Mount Kazbek, more properly known in Georgian as Mkinvartsveri ('Ice-Top'), is a long-extinct volcano 5,047m in altitude, and is by far the highest peak in this section of the Caucasus. It's laden with mythology, firstly of Amirani, the Georgian Prometheus, who was chained to the mountain as a punishment for his pride and whose shape can be made out in the rock from far away, and secondly of the tent of Abraham which was said to stand on the summit, protecting the Holy Manger, or the Tree of Life - or treasure. The Greek Prometheus was supposedly chained up here for stealing fire from the gods, as was the Georgian Amirani, for challenging the omnipotence of God. Amirani’s abode was somewhere near the Betlemi (Bethlehem) cave, 4000m above sea level, where resided a hermit and many very sacred objects – Christ’s manger, Abraham’s tent, a dove-rocked golden cradle whose sight would blind a human being. There is indeed a cave at 4000m, near the Betlemi Hut ( opposite ), which serves as the base for most Kazbek ascents today. There are also legends of lost treasure connected with the Betlemi Cave.
There were taboos against hunting on the mountain and climbing it. Not surprisingly, the first to conquer this peak were foreigners: Freshfield, Tucker and Moore of the London Alpine Club in 1868. At the Betlemi hut you may be able to get an experienced local guide (non-English speaking) to lead you up the mountain for €150 to €200 per person – though to ensure guide services it’s best to take a (more expensive) package with an experienced agency. If you need climbing gear, rent it in Tbilisi as there's none available here.
Kazbegi is a UIAA grade II climb (PD, with just 100m of ice climbing in the final couloir) and is best tackled in September or October; the classic route on the icy south face is UIAA grade III+. Kazbek is far easier than peaks such as Uzhba in Svaneti; climbing it takes four days as a rule - one day to the hut, one day training and acclimatising, one day to the summit and back to the hut, and a day to return to town. It's a 1,855m climb from the town of Kazbegi to the Betlemi Hut - a good day's work if carrying food and climbing gear - and 1,381m more to the summit. It's also possible to turn left at the top of the glacier to climb Ortsveri (4,258m), another UIAA grade II peak, which makes a useful warm-up.
The ascent of the mountain is technically straightforward, though there is some danger in crevasses. The climb generally takes three or four days from Kazbegi.
- Day 1 Hike from Kazbegi up to the Betlemi Hut at 3652m.
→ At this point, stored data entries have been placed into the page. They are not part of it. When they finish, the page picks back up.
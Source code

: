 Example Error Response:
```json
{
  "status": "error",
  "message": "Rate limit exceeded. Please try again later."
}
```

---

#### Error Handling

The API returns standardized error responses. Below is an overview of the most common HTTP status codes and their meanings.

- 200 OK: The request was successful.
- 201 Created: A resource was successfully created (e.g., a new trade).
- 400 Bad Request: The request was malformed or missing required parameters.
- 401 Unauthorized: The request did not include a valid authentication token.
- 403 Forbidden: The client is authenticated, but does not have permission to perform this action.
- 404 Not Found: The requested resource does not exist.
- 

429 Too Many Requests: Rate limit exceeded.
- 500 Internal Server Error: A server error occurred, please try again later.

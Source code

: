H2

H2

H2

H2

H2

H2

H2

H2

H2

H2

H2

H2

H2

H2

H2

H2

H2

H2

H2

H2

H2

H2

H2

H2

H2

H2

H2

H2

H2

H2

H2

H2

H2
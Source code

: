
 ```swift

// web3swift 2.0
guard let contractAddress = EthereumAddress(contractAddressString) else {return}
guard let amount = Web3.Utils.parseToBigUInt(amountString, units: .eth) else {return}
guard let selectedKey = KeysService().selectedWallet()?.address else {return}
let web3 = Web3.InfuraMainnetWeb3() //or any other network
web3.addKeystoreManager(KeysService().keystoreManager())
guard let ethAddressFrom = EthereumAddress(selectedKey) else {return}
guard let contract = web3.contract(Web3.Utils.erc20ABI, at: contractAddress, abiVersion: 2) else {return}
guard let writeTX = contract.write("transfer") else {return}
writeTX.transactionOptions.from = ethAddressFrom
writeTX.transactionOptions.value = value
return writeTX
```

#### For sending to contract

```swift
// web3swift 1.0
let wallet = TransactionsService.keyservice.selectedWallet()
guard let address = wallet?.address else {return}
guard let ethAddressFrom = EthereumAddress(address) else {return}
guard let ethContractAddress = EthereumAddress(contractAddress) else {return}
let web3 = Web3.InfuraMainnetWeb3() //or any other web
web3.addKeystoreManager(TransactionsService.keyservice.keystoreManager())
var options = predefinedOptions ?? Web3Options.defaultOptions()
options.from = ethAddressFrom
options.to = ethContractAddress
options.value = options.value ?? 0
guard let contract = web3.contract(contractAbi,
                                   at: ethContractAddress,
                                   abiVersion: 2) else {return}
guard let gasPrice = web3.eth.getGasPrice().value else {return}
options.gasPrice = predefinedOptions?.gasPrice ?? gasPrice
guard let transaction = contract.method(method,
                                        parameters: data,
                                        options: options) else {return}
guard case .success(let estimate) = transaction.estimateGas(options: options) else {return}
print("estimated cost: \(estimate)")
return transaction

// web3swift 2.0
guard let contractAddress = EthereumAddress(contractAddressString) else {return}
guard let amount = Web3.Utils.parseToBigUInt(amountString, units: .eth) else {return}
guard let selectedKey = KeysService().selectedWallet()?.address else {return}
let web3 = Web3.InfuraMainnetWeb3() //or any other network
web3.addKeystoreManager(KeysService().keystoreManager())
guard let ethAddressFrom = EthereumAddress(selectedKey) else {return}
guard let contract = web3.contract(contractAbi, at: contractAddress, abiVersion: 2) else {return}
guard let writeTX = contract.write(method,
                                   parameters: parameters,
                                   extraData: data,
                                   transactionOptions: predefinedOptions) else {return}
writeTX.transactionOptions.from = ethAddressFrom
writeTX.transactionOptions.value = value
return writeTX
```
It’s also possible to camp at 2950m, about 2½ hours short of the hut.
- Day 2 Spend the day acclimatising by climbing up to the Maili Plateau at 4500m, or to the summit of Ortsveri Peak (4365m) and then back down to the Betlemi Hut.
- Day 3 Leave in the early hours of the morning and follow the north side of the glacier westward for 4km, passing south of the summit cone, and then up to the broad, snow-covered Maili Plateau at 4500m. Steeper climbing then leads back east to a saddle at 4900m, followed by mixed snow, rock and ice to the summit (six hours). This final section involves about three rope lengths of 35- to 40-degree ice. Descend to the Betlemi Hut for the night (five hours).
- Day 4 Descend to Kazbegi.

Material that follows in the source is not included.